Items from a dataset:

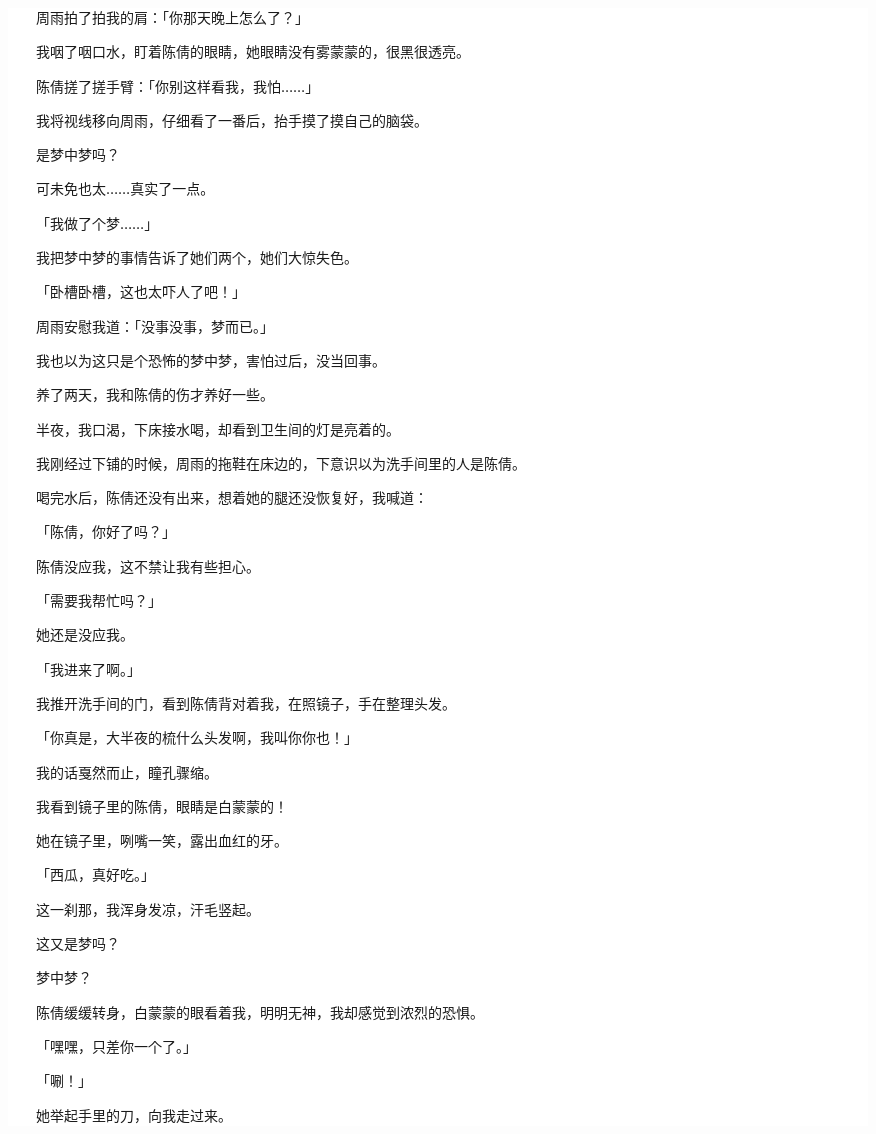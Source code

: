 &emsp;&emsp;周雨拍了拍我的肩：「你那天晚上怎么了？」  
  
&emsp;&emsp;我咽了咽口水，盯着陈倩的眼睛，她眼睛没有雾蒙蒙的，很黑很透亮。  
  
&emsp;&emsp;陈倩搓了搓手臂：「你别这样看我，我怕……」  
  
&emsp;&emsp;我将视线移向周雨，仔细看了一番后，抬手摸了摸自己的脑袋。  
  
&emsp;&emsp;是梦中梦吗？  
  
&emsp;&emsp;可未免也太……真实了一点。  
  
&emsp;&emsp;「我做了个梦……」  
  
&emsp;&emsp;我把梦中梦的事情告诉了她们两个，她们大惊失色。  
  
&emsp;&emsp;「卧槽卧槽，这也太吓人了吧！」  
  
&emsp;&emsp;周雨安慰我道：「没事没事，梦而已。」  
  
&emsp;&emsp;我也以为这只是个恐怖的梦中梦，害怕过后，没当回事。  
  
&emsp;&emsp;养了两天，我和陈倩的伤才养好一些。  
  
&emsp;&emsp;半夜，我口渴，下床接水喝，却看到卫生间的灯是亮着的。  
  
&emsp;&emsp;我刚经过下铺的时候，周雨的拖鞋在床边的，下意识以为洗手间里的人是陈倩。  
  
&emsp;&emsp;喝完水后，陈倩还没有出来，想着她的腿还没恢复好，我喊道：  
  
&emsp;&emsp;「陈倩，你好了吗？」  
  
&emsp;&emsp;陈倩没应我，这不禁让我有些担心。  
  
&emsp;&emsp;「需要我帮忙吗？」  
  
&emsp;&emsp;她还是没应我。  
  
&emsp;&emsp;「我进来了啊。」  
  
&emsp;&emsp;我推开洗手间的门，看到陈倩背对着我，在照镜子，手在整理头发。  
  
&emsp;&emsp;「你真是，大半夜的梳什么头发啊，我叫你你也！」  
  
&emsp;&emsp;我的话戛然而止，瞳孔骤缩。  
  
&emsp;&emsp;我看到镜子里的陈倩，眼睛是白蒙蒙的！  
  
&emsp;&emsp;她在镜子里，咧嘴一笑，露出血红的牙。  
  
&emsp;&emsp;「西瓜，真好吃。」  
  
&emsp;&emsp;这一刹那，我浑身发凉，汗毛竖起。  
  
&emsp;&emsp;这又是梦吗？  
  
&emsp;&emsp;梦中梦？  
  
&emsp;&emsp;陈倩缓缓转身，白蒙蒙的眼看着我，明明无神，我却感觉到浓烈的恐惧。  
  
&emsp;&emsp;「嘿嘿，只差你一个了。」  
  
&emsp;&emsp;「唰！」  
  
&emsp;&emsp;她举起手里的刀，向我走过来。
...
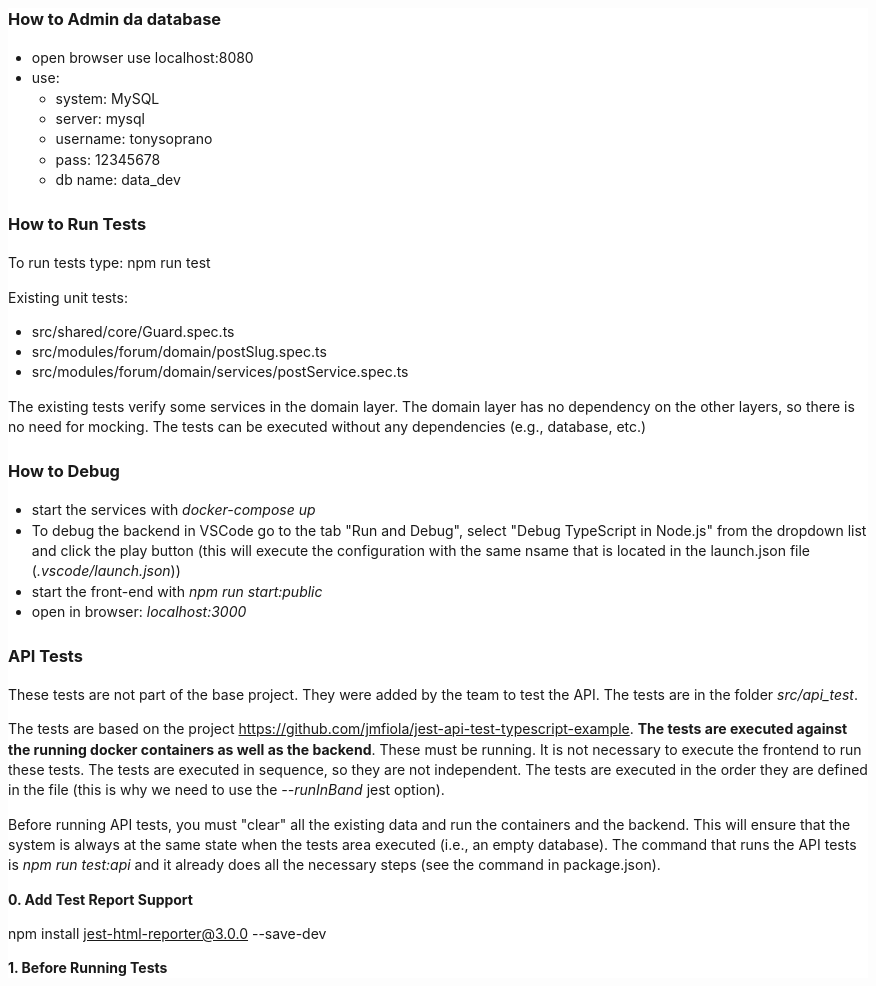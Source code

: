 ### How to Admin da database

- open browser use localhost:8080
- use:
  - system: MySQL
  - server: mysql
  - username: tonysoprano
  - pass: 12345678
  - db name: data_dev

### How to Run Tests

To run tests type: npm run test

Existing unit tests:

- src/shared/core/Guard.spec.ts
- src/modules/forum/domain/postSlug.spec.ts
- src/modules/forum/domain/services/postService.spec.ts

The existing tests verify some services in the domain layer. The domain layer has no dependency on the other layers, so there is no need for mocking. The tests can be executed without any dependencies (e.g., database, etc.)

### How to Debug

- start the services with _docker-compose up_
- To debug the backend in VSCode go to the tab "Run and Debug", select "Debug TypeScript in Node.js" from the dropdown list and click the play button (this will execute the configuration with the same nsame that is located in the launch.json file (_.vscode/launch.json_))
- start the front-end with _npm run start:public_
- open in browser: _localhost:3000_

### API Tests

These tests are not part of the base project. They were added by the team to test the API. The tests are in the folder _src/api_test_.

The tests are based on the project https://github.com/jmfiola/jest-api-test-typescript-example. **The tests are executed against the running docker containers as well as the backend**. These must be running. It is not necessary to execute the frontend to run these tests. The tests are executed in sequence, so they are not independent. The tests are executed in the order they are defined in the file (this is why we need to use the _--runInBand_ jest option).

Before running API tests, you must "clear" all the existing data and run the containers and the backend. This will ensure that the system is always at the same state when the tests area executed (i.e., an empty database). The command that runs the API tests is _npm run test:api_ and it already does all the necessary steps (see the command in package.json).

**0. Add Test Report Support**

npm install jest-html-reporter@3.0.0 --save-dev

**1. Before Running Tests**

**WHAT TO PRODUCE**:
Copy each line above that has the word "json".

**ANSWER FOR THE TASK**:
- To debug the backend in VSCode go to the tab "Run and Debug", select "Debug TypeScript in Node.js" from the dropdown list and click the play button (this will execute the configuration with the same nsame that is located in the launch.json file (_.vscode/launch.json_))
Before running API tests, you must "clear" all the existing data and run the containers and the backend. This will ensure that the system is always at the same state when the tests area executed (i.e., an empty database). The command that runs the API tests is _npm run test:api_ and it already does all the necessary steps (see the command in package.json).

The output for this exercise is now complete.